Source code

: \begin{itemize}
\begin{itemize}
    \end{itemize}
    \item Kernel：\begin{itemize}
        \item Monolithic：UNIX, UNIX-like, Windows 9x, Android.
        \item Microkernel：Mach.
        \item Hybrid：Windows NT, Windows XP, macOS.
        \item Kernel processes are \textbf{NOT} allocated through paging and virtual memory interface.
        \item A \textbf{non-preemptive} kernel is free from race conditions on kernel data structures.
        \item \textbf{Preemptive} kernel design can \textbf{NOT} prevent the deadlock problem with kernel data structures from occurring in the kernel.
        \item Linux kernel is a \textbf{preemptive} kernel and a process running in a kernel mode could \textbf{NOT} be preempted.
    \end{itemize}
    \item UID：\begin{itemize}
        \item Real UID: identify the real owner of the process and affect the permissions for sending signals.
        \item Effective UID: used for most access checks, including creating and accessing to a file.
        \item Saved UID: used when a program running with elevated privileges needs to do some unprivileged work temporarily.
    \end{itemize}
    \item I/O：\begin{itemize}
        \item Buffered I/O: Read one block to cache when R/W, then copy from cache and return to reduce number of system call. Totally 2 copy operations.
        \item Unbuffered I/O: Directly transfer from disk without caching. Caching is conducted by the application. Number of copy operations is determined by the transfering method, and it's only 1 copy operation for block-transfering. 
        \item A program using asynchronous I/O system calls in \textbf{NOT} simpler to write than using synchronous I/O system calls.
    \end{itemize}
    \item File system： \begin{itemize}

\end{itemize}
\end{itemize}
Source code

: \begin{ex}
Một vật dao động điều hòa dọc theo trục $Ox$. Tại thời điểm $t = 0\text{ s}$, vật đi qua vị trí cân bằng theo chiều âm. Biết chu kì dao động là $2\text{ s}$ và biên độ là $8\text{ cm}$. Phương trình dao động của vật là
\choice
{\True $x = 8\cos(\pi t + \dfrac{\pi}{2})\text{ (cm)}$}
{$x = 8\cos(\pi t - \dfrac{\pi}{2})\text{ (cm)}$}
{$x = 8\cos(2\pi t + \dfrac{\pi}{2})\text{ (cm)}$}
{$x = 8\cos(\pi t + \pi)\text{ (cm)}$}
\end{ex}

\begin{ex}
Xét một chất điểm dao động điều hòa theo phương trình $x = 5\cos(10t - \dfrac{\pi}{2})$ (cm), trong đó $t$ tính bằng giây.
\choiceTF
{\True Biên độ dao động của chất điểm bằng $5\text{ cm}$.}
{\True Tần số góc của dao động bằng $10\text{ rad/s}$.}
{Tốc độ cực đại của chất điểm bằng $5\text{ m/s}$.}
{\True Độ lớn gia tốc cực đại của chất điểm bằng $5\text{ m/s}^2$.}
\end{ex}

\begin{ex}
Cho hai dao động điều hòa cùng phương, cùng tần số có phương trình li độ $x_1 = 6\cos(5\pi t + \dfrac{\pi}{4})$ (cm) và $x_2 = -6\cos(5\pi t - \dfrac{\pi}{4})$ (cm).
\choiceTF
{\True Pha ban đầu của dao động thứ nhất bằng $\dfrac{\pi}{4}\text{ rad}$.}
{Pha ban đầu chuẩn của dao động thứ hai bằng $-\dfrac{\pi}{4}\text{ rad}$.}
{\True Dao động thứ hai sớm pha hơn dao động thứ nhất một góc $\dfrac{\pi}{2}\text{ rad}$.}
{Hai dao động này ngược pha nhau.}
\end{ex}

- EXERCISE GOAL: Return the records given above in their entirety, word for word.

- OUTPUT BELOW:
Source code

: \begin{itemize}
\begin{itemize}
    \end{itemize}
    \item Kernel：\begin{itemize}
        \item Monolithic：UNIX, UNIX-like, Windows 9x, Android.
        \item Microkernel：Mach.
        \item Hybrid：Windows NT, Windows XP, macOS.
        \item Kernel processes are \textbf{NOT} allocated through paging and virtual memory interface.
        \item A \textbf{non-preemptive} kernel is free from race conditions on kernel data structures.
        \item \textbf{Preemptive} kernel design can \textbf{NOT} prevent the deadlock problem with kernel data structures from occurring in the kernel.
        \item Linux kernel is a \textbf{preemptive} kernel and a process running in a kernel mode could \textbf{NOT} be preempted.
    \end{itemize}
    \item UID：\begin{itemize}
        \item Real UID: identify the real owner of the process and affect the permissions for sending signals.
        \item Effective UID: used for most access checks, including creating and accessing to a file.
        \item Saved UID: used when a program running with elevated privileges needs to do some unprivileged work temporarily.
    \end{itemize}
    \item I/O：\begin{itemize}
        \item Buffered I/O: Read one block to cache when R/W, then copy from cache and return to reduce number of system call. Totally 2 copy operations.
        \item Unbuffered I/O: Directly transfer from disk without caching. Caching is conducted by the application. Number of copy operations is determined by the transfering method, and it's only 1 copy operation for block-transfering. 
        \item A program using asynchronous I/O system calls in \textbf{NOT} simpler to write than using synchronous I/O system calls.
    \end{itemize}
    \item File system： \begin{itemize}

\end{itemize}
\end{itemize}
Source code

: \begin{ex}
Một vật dao động điều hòa dọc theo trục $Ox$. Tại thời điểm $t = 0\text{ s}$, vật đi qua vị trí cân bằng theo chiều âm. Biết chu kì dao động là $2\text{ s}$ và biên độ là $8\text{ cm}$. Phương trình dao động của vật là
\choice
{\True $x = 8\cos(\pi t + \dfrac{\pi}{2})\text{ (cm)}$}
{$x = 8\cos(\pi t - \dfrac{\pi}{2})\text{ (cm)}$}
{$x = 8\cos(2\pi t + \dfrac{\pi}{2})\text{ (cm)}$}
{$x = 8\cos(\pi t + \pi)\text{ (cm)}$}
\end{ex}

\begin{ex}
Xét một chất điểm dao động điều hòa theo phương trình $x = 5\cos(10t - \dfrac{\pi}{2})$ (cm), trong đó $t$ tính bằng giây.
\choiceTF
{\True Biên độ dao động của chất điểm bằng $5\text{ cm}$.}
{\True Tần số góc của dao động bằng $10\text{ rad/s}$.}
{Tốc độ cực đại của chất điểm bằng $5\text{ m/s}$.}
{\True Độ lớn gia tốc cực đại của chất điểm bằng $5\text{ m/s}^2$.}
\end{ex}

\begin{ex}
Cho hai dao động điều hòa cùng phương, cùng tần số có phương trình li độ $x_1 = 6\cos(5\pi t + \dfrac{\pi}{4})$ (cm) và $x_2 = -6\cos(5\pi t - \dfrac{\pi}{4})$ (cm).
\choiceTF
{\True Pha ban đầu của dao động thứ nhất bằng $\dfrac{\pi}{4}\text{ rad}$.}
{Pha ban đầu chuẩn của dao động thứ hai bằng $-\dfrac{\pi}{4}\text{ rad}$.}
{\True Dao động thứ hai sớm pha hơn dao động thứ nhất một góc $\dfrac{\pi}{2}\text{ rad}$.}
{Hai dao động này ngược pha nhau.}
\end{ex}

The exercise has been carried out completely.